Happy #DisabilityPrideMonth! This month also includes Disability Independence Day, July 26, which celebrates the anniversary of the signing of the Americans With Disabilities Act (ADA). In honor of Disability Pride Month, I wanted to share my experience with my physical disabilities and how it affected my romantic comedy Stuck On The Slopes.
It took me a very long time to come to terms with them, but very much like my experience with post-traumatic stress disorder, I don’t want people to feel alone with what they’re going through. My hope is that my speaking out and including positive representation in my works can build those connections and bridge those loneliness gaps.
Chronic Pain Represented in Stuck On The Slopes
Stuck On The Slopes is written in first person perspective but with a dual point of view (POV). This means that some of the chapters are told through the lens of Rachel, the primary protagonist, and others are told from the POV of her love interest Juniper. Juniper is the disabled character in question.
Before Stuck On The Slopes begins, Juniper is an Olympic athlete. A snowboarding prodigy, he ends up in a devastating accident. The novel goes more in-depth about his backstory, so I won’t spoil it here, but the novel picks up five years after his accident. Juniper can no longer snowboard and suffers from chronic pain. He’s accompanied by his service dog, a Newfoundland named Sasquatch, but other than his Newfie, he’s a bit of a recluse.

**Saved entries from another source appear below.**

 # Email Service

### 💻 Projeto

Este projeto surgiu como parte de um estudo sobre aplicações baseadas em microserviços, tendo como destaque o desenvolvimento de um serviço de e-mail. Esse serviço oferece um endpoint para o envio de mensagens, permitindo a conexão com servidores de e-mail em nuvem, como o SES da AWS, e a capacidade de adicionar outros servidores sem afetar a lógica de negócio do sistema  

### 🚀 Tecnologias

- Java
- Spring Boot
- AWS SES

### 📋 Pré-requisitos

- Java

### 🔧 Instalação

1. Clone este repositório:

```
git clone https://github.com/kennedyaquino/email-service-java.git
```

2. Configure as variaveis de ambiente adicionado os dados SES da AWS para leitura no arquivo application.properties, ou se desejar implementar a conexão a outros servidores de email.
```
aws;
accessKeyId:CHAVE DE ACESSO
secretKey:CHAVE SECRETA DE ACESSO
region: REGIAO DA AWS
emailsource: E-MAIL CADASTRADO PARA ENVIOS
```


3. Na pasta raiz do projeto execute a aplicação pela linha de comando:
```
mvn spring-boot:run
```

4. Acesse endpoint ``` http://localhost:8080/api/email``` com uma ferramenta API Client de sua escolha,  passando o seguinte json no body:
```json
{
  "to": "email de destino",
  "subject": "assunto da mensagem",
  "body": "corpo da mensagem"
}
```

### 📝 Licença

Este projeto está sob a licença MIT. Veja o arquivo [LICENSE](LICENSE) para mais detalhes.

In the book, we see how Juniper struggles with accepting his new reality, even five years later. Not sure what his purpose in life is anymore now that he can’t snowboard, he buys a failing ski lodge to try to renovate it, but needs help – and that’s where Rachel comes in and our story begins. Through the book, we also see how Juniper’s pain levels vary from day to day, how they and the incident impact his moods, and how he reacts to the rom-com shenanigans he and Rachel get into.
Mirroring My Own Experiences
Content warning: This section discusses past car accidents and a brief mention of an eating disorder. If these are sensitive subjects for you, tread carefully, if at all.
While I was never an Olympic athlete and have only started getting into skiing since I moved to Washington (no snowboarding for me, though!) from Florida in 2023 – five months after I wrote this book, which is set in Colorado – I do have my own experiences with chronic pain and sports.
As a kid, my pediatrician suspected I had recurring tendonitis in both ankles as a result of walking incorrectly until I was in early elementary school. This still impacts me to this day. My ankles like to do this not-so-fun thing where they’ll randomly give out. But nothing was actually done for treatment, here.
Then, in high school, my mom and I got rear-ended while stopped for a school bus. A whole summer of chiropractic care only brought temporary relief and a realization that I had minor scoliosis. Yay (/sarcasm).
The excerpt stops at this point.